# [YOUR INSTRUCTIONS]
Whenever a line in the listing below holds the string "that", include it in the count. Say how many such lines there are and nothing more.

# [INFORMATION]
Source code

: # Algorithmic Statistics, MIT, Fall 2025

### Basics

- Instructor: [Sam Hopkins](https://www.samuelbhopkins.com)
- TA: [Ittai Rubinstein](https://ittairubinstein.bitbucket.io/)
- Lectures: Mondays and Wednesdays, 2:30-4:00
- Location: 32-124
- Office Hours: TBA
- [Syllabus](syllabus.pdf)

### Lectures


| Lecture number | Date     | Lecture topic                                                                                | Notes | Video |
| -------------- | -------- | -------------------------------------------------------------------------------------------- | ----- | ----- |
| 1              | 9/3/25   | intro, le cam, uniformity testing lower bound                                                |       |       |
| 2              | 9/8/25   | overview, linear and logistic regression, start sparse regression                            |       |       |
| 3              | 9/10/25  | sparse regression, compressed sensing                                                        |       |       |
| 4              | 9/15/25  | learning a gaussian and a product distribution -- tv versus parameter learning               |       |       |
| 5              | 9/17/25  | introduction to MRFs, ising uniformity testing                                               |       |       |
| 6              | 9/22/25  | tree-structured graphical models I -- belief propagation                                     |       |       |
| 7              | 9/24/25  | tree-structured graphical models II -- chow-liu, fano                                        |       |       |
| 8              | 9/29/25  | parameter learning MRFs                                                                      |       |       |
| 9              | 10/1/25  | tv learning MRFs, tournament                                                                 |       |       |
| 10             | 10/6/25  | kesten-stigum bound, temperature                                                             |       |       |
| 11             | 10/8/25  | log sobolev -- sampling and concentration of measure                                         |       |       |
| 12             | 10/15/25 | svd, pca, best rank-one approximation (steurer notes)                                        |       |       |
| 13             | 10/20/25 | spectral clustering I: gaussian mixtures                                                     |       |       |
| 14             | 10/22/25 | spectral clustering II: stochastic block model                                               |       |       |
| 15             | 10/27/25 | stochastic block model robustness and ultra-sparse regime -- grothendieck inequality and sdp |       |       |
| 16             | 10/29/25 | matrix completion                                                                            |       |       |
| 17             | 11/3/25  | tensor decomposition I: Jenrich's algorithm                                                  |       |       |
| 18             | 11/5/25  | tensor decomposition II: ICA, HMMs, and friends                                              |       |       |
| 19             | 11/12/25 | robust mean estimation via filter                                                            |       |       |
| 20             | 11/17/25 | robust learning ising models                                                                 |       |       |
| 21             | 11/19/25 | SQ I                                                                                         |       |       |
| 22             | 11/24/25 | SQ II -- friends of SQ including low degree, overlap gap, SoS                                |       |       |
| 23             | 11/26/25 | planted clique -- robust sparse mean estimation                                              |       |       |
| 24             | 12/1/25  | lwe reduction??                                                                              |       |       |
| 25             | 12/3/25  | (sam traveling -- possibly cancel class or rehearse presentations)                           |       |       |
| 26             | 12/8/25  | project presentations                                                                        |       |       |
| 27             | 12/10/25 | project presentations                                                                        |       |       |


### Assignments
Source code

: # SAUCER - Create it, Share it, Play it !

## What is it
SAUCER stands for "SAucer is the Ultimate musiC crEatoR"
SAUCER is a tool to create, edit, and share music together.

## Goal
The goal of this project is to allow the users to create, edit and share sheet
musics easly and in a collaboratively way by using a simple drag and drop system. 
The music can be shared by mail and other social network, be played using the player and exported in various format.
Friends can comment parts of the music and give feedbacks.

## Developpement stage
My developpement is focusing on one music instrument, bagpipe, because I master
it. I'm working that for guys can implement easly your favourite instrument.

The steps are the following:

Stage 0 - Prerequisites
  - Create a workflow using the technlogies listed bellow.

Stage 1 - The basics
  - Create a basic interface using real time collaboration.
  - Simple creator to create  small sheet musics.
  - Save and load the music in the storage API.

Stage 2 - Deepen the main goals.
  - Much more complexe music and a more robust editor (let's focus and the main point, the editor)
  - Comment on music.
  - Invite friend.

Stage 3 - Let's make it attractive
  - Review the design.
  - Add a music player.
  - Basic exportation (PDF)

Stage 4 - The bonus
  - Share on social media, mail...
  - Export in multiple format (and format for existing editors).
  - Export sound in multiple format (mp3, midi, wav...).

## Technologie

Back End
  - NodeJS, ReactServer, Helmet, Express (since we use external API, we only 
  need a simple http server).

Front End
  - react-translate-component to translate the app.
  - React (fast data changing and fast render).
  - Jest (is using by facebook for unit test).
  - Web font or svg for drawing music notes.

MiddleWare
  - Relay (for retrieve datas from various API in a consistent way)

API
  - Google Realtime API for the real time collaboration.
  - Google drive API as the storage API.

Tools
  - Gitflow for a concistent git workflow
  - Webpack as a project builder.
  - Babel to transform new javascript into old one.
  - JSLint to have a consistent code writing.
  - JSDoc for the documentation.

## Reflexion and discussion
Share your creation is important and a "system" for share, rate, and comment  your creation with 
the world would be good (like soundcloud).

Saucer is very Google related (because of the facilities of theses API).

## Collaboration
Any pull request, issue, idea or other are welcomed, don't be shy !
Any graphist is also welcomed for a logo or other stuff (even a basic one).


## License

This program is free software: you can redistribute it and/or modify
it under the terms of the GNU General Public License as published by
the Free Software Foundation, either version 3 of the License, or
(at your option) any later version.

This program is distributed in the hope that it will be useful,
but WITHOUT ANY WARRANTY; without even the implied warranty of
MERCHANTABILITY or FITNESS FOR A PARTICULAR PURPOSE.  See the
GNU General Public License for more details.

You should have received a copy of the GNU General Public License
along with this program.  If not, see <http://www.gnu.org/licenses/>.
* * *
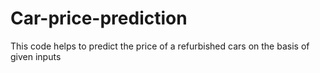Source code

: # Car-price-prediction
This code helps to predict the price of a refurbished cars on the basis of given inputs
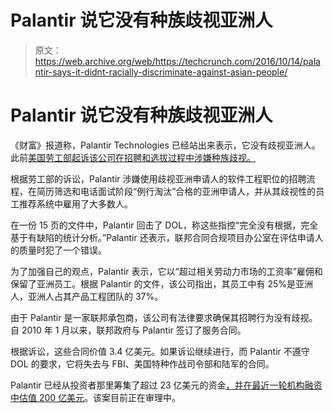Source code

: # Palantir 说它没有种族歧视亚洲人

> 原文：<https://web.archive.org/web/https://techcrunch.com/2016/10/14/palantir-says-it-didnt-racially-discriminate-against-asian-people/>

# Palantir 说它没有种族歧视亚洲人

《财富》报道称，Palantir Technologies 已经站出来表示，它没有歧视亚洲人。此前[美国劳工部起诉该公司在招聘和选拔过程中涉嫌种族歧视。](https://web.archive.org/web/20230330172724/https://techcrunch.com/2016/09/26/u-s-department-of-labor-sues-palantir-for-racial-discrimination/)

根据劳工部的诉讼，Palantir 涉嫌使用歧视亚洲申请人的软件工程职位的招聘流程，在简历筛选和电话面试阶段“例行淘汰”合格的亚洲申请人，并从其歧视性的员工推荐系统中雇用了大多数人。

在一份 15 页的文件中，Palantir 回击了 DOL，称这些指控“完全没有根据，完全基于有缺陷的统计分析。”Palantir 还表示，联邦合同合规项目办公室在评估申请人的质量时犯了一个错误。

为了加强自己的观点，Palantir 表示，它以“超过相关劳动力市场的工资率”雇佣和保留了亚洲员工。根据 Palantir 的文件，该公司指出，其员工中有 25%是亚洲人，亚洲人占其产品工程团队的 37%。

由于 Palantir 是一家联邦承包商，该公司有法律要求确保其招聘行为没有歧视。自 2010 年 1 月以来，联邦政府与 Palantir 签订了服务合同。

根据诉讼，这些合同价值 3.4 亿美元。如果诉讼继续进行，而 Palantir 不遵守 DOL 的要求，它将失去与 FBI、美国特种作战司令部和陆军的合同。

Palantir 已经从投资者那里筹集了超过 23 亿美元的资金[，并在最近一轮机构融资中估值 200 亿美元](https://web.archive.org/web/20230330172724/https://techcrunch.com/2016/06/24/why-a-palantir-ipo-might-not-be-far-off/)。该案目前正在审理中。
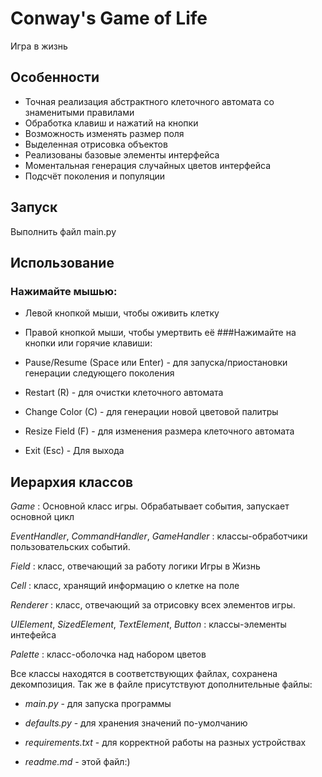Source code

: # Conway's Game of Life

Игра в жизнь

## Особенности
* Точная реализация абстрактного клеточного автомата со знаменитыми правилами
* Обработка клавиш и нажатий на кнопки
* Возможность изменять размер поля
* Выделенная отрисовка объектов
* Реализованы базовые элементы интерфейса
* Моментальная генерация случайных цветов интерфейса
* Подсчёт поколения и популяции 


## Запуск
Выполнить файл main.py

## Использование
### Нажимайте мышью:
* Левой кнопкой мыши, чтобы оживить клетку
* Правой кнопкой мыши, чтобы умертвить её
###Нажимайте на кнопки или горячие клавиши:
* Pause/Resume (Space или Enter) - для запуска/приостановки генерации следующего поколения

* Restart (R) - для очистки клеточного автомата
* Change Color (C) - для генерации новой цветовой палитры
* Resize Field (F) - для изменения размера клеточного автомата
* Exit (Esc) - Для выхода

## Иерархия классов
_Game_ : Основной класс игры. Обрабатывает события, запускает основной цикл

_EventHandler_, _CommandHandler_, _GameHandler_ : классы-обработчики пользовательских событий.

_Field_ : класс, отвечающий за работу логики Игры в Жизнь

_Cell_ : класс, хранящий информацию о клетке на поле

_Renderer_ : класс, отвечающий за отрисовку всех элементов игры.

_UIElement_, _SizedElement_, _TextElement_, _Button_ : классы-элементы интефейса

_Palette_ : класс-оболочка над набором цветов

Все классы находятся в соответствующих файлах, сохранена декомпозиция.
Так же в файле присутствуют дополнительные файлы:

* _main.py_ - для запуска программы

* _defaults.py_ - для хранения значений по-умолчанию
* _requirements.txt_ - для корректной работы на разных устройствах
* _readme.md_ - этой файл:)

# [RESULT]
2